### Task to complete
Each line holding the string "mean" is to be copied from the data.
***** Data excerpts *****
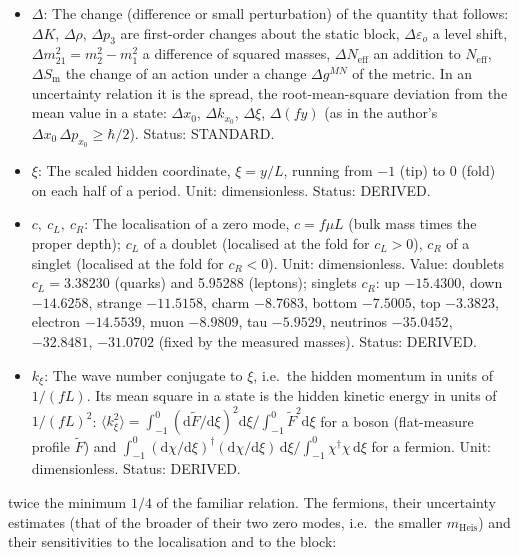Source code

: \documentclass[
  10pt,
]{article}
\providecommand{\tightlist}{%
  \setlength{\itemsep}{0pt}\setlength{\parskip}{0pt}}
\begin{document}
\begin{itemize}
\tightlist
\item
  \(\Delta\): The change (difference or small perturbation) of the
  quantity that follows: \(\Delta K\), \(\Delta\rho\), \(\Delta p_3\)
  are first-order changes about the static block,
  \(\Delta\varepsilon_o\) a level shift,
  \(\Delta m^2_{21} = m_2^2 - m_1^2\) a difference of squared masses,
  \(\Delta N_{\mathrm{eff}}\) an addition to \(N_{\mathrm{eff}}\),
  \(\Delta S_{\mathrm{m}}\) the change of an action under a change
  \(\Delta g^{MN}\) of the metric. In an uncertainty relation it is the
  spread, the root-mean-square deviation from the mean value in a state:
  \(\Delta x_0\), \(\Delta k_{x_0}\), \(\Delta\xi\), \(\Delta(fy)\) (as
  in the author's \(\Delta x_0\,\Delta p_{x_0} \ge \hbar/2\)). Status:
  STANDARD.
\item
  \(\xi\): The scaled hidden coordinate, \(\xi = y/L\), running from
  \(-1\) (tip) to \(0\) (fold) on each half of a period. Unit:
  dimensionless. Status: DERIVED.
\item
  \(c,\ c_L,\ c_R\): The localisation of a zero mode, \(c = f\mu L\)
  (bulk mass times the proper depth); \(c_L\) of a doublet (localised at
  the fold for \(c_L > 0\)), \(c_R\) of a singlet (localised at the fold
  for \(c_R < 0\)). Unit: dimensionless. Value: doublets
  \(c_L = 3.38230\) (quarks) and 5.95288 (leptons); singlets \(c_R\): up
  \(-15.4300\), down \(-14.6258\), strange \(-11.5158\), charm
  \(-8.7683\), bottom \(-7.5005\), top \(-3.3823\), electron
  \(-14.5539\), muon \(-8.9809\), tau \(-5.9529\), neutrinos
  \(-35.0452\), \(-32.8481\), \(-31.0702\) (fixed by the measured
  masses). Status: DERIVED.
\item
  \(k_\xi\): The wave number conjugate to \(\xi\), i.e.~the hidden
  momentum in units of \(1/(fL)\). Its mean square in a state is the
  hidden kinetic energy in units of \(1/(fL)^2\):
  \(\langle k_\xi^2\rangle = \int_{-1}^{0}(\mathrm{d}\tilde F/\mathrm{d}\xi)^2\mathrm{d}\xi\big/\int_{-1}^{0}\tilde F^2\mathrm{d}\xi\)
  for a boson (flat-measure profile \(\tilde F\)) and
  \(\int_{-1}^{0}(\mathrm{d}\chi/\mathrm{d}\xi)^\dagger(\mathrm{d}\chi/\mathrm{d}\xi)\,\mathrm{d}\xi\big/\int_{-1}^{0}\chi^\dagger\chi\,\mathrm{d}\xi\)
  for a fermion. Unit: dimensionless. Status: DERIVED.
\end{itemize}

twice the minimum \(1/4\) of the familiar relation. The fermions, their
uncertainty estimates (that of the broader of their two zero modes,
i.e.~the smaller \(m_{\mathrm{Heis}}\)) and their sensitivities to the
localisation and to the block:
\end{document}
*****
### Result of the task
  spread, the root-mean-square deviation from the mean value in a state:
  momentum in units of \(1/(fL)\). Its mean square in a state is the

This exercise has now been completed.